+++ Dataset records +++
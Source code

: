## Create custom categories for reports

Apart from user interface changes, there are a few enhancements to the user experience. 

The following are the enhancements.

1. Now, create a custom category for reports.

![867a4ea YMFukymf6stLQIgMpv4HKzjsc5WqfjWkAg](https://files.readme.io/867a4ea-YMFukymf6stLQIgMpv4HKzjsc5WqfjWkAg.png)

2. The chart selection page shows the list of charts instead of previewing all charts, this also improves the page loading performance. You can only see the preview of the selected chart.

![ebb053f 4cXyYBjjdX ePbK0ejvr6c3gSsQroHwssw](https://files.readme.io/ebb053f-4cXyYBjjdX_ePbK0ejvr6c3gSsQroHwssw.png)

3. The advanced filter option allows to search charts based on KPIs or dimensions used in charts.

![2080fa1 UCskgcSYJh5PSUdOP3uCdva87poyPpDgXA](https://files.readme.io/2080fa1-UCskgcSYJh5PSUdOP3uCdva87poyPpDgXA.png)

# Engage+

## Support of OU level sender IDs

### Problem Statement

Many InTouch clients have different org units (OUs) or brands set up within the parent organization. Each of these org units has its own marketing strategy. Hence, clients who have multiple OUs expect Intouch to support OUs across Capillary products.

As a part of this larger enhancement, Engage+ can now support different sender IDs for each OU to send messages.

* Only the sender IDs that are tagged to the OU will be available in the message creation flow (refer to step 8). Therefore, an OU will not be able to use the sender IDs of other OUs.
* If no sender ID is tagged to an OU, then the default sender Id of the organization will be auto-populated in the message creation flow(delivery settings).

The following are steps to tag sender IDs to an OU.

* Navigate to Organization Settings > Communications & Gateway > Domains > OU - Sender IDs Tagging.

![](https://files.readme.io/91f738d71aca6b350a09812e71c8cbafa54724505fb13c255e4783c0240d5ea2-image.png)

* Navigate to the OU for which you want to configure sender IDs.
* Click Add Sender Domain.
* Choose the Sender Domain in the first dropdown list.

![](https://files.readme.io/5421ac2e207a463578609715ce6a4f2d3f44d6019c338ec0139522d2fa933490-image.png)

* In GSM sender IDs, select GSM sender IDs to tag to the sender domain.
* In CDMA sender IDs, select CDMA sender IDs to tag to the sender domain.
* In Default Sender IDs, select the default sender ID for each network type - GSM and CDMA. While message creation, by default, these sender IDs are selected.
+++
Give the lines from the one containing "The following are steps" through the end of the entries again, exactly as written and with no other lines.

== Solution ==
The following are steps to tag sender IDs to an OU.

* Navigate to Organization Settings > Communications & Gateway > Domains > OU - Sender IDs Tagging.

![](https://files.readme.io/91f738d71aca6b350a09812e71c8cbafa54724505fb13c255e4783c0240d5ea2-image.png)

* Navigate to the OU for which you want to configure sender IDs.
* Click Add Sender Domain.
* Choose the Sender Domain in the first dropdown list.

![](https://files.readme.io/5421ac2e207a463578609715ce6a4f2d3f44d6019c338ec0139522d2fa933490-image.png)

* In GSM sender IDs, select GSM sender IDs to tag to the sender domain.
* In CDMA sender IDs, select CDMA sender IDs to tag to the sender domain.
* In Default Sender IDs, select the default sender ID for each network type - GSM and CDMA. While message creation, by default, these sender IDs are selected.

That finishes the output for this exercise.